#### DATA PROVIDED ####

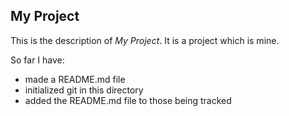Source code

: My Project
----------

This is the description of *My Project*.
It is a project which is mine.

So far I have:

* made a README.md file
* initialized git in this directory
* added the README.md file to those being tracked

####

WORK TO COMPLETE — Print the data above exactly, minus pictures.

EXPECTED OUTPUT —
Source code

: My Project
----------

This is the description of *My Project*.
It is a project which is mine.

So far I have:

* made a README.md file
* initialized git in this directory
* added the README.md file to those being tracked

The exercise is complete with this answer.